TASK ITEM: Beginning at the line that contains "homology of unstable", transcribe the remaining lines of the listing exactly; include the final line and omit everything before.

EXTRACTED DATA:
[Start of section]

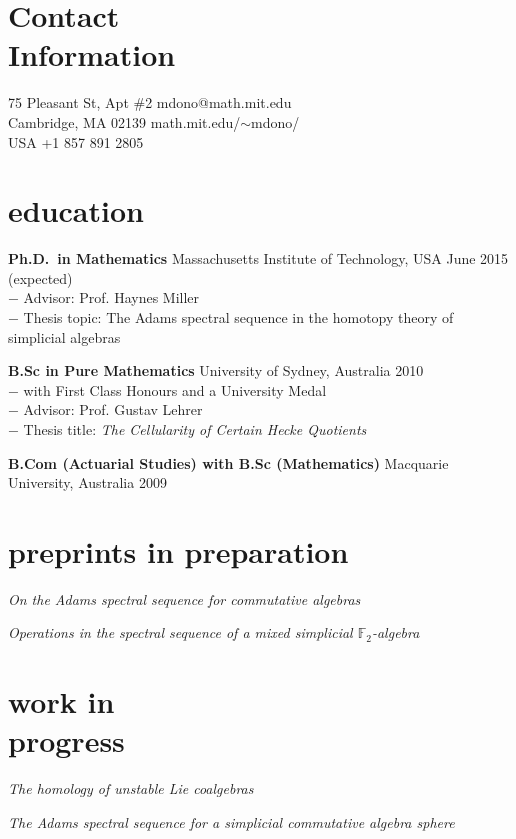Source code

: \documentclass[margin,line]{resume}
\newcommand{\CVsection}[1]{\section{\mysidestyle #1}}
\newcommand{\entry}[3]{\textbf{#1} #2 \hfill {#3}
           
\vspace{-2.7mm}}
\newcommand{\twolineentry}[4]{\textbf{#1} #2 \hfill {#4}\\%
#3
           
\vspace{-2.7mm}}
\newcommand{\FINALentry}[3]{\textbf{#1} #2 \hfill {#3}}
\begin{document}
\name{\raisebox{.1cm}{\LARGE\sc Michael Jack Donovan}}
\begin{resume}


\CVsection{Contact\\Information}

75 Pleasant St, Apt \#2 \hfill {mdono@math.mit.edu}\\
Cambridge, MA  02139 \hfill {math.mit.edu/$\sim$mdono/}\\
USA \hfill +1 857 891 2805





\CVsection{education}

\twolineentry{Ph.D.\ in Mathematics}{Massachusetts Institute of Technology, USA}{%
\phantom{space}$-$ Advisor: Prof. Haynes Miller\\
\phantom{space}$-$ Thesis topic: The Adams spectral sequence in the homotopy theory of simplicial algebras%
}{June 2015 (expected)}
\twolineentry{B.Sc in Pure Mathematics}{University of Sydney, Australia}{%
\phantom{space}$-$ with First Class Honours and a University Medal\\
\phantom{space}$-$ Advisor: Prof. Gustav Lehrer\\
\phantom{space}$-$ Thesis title: \emph{The Cellularity of Certain Hecke Quotients}
}{2010}
\FINALentry{B.Com (Actuarial Studies) with B.Sc (Mathematics)}{Macquarie University, Australia}{2009}


\CVsection{preprints in preparation}

\entry{\hspace{-.275em}}{\emph{On the Adams spectral sequence for commutative algebras}}{}
\entry{\hspace{-.275em}}{\emph{Operations in the spectral sequence of a mixed simplicial $\mathbb{F}_2$-algebra}}{}


\CVsection{work in \\progress}

\entry{\hspace{-.275em}}{\emph{The homology of unstable Lie coalgebras}}{}
\FINALentry{\hspace{-.275em}}{\emph{The Adams spectral sequence for a simplicial commutative algebra
sphere}}{}



\end{resume}
\end{document}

[End of section]

WORKED SOLUTION:
\entry{\hspace{-.275em}}{\emph{The homology of unstable Lie coalgebras}}{}
\FINALentry{\hspace{-.275em}}{\emph{The Adams spectral sequence for a simplicial commutative algebra
sphere}}{}



\end{resume}
\end{document}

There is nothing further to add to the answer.